What is being asked: Below are the records; tally the lines in them that include the word "should" and reply with the number alone.

(Data supplied begins)

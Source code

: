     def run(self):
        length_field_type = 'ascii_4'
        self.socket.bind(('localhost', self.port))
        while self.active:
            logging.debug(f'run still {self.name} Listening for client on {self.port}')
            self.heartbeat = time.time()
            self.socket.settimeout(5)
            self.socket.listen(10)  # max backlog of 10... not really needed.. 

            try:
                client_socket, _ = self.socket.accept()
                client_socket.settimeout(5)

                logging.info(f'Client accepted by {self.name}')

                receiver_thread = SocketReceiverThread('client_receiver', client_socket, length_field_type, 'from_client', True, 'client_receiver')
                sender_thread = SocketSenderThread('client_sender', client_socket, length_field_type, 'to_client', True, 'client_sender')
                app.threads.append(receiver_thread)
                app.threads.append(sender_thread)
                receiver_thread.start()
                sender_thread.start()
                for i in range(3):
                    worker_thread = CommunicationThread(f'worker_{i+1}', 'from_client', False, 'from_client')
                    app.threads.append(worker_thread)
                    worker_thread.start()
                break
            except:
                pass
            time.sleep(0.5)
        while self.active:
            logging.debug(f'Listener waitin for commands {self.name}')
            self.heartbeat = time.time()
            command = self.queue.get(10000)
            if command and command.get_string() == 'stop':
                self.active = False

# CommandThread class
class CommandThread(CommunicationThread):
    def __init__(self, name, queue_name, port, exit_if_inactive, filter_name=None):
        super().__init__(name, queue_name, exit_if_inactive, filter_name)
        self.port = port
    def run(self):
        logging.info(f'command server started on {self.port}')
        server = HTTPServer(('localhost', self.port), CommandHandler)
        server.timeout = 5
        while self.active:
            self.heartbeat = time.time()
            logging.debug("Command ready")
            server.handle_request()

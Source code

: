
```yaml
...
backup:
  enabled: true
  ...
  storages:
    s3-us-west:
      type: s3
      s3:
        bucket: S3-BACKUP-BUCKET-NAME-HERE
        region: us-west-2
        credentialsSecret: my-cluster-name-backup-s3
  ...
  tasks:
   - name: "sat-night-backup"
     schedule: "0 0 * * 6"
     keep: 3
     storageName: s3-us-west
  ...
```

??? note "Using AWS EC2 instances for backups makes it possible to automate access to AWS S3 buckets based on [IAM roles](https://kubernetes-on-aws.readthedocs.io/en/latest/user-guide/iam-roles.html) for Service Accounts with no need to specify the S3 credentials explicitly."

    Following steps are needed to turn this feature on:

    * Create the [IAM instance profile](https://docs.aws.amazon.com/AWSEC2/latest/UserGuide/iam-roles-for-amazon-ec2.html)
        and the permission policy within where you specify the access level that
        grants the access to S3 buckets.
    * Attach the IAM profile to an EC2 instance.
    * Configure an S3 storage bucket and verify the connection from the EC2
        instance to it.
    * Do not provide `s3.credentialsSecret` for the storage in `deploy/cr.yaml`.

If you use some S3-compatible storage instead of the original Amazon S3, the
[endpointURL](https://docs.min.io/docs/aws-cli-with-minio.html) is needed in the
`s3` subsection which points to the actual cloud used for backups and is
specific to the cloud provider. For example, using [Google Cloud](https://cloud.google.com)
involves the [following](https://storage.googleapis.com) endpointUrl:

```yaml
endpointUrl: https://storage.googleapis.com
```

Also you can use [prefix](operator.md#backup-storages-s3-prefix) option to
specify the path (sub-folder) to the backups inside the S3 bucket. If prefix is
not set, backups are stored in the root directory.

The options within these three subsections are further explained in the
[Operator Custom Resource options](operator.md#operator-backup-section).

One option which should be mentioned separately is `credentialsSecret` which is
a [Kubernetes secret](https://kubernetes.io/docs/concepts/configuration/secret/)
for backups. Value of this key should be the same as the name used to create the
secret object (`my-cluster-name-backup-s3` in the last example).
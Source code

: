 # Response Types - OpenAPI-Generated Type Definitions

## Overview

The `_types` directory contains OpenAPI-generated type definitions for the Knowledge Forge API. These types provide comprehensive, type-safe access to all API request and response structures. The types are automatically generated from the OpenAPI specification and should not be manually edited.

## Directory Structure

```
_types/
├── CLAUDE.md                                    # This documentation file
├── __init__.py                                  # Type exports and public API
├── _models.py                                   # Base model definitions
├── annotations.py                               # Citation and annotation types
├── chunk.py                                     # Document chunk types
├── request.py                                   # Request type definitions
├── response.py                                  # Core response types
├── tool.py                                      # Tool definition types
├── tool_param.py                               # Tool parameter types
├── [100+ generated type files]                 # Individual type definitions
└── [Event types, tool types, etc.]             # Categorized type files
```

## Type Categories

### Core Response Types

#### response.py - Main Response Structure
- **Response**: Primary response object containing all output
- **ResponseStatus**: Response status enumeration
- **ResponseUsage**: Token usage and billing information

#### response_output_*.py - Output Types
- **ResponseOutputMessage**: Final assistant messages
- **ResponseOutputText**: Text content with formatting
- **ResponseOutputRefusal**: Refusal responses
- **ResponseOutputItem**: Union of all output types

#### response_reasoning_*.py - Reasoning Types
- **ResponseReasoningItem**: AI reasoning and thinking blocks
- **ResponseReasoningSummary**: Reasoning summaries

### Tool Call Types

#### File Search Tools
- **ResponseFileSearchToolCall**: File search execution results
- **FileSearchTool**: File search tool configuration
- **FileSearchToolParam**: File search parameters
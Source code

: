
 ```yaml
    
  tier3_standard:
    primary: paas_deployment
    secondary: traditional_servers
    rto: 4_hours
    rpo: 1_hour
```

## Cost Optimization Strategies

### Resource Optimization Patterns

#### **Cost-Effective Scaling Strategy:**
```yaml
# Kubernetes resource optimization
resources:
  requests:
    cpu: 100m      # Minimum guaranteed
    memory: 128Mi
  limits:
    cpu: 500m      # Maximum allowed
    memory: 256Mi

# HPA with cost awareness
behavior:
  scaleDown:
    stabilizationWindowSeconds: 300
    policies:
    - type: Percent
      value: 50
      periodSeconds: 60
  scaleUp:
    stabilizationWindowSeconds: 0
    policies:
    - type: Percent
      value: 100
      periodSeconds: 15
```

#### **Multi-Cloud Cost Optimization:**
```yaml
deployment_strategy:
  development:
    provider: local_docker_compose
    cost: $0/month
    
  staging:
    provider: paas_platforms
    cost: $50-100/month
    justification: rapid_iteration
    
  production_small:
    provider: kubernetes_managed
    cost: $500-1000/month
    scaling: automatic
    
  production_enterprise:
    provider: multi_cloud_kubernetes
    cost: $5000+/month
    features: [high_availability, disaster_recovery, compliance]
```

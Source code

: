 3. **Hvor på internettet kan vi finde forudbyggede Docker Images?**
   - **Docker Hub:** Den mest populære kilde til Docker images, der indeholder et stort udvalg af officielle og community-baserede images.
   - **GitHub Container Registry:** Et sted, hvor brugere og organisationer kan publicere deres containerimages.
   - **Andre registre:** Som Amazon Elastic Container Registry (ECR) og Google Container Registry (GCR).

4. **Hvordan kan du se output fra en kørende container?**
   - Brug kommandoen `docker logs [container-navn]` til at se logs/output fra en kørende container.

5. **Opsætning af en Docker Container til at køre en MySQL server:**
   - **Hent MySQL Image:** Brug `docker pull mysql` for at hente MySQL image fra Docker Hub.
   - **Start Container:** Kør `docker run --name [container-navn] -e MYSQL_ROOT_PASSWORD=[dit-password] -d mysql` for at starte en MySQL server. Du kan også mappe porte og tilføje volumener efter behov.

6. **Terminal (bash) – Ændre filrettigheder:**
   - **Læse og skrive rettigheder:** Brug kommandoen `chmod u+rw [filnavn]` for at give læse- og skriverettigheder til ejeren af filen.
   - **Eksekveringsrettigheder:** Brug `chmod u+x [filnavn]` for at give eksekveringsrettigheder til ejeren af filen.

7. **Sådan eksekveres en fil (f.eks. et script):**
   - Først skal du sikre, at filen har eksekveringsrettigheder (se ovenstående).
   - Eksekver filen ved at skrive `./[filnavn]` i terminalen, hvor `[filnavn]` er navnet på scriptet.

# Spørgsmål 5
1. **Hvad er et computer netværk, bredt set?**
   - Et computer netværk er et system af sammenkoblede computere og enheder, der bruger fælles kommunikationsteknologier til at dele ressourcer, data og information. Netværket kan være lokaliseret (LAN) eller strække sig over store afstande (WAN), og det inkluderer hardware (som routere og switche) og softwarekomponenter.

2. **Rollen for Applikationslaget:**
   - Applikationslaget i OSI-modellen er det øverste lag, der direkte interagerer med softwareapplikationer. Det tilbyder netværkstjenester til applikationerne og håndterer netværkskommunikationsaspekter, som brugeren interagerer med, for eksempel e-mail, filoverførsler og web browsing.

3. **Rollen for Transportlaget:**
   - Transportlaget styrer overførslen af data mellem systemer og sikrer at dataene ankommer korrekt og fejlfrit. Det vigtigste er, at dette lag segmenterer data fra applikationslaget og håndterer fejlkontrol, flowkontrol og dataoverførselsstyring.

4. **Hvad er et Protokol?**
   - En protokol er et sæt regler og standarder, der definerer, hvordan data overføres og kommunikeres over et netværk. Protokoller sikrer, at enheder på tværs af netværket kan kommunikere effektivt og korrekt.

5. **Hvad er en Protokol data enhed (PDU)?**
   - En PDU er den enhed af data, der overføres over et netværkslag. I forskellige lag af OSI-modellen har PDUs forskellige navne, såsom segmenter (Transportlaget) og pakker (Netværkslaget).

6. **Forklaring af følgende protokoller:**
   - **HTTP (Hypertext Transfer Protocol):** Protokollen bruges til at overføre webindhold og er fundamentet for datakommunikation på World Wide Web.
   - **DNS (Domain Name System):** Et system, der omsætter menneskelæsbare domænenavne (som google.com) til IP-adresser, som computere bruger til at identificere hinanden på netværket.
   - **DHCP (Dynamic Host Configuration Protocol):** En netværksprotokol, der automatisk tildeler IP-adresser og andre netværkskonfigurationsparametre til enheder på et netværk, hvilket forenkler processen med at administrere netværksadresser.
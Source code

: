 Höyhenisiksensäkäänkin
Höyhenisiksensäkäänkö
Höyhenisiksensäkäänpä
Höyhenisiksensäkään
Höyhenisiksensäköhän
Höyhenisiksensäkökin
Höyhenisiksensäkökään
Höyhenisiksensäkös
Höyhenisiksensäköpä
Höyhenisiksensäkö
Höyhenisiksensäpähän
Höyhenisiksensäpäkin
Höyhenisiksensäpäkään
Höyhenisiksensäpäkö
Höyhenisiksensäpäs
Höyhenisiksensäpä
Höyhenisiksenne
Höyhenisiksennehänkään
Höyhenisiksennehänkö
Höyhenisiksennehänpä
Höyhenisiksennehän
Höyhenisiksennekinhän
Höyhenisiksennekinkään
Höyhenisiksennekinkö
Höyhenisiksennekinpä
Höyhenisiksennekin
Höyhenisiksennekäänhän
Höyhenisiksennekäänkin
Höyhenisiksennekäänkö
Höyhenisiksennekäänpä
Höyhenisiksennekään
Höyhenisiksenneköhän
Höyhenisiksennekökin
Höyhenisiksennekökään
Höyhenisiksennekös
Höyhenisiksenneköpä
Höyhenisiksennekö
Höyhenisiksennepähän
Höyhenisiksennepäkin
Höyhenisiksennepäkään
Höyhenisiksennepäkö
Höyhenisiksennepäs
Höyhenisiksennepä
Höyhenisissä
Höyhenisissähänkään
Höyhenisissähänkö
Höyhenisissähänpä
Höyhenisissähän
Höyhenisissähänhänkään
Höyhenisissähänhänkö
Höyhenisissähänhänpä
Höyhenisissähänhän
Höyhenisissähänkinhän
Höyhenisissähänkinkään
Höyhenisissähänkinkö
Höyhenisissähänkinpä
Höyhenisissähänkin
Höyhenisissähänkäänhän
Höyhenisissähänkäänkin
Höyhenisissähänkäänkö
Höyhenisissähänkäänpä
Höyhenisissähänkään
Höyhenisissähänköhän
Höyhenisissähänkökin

(Data supplied ends)

Reply to the task: 3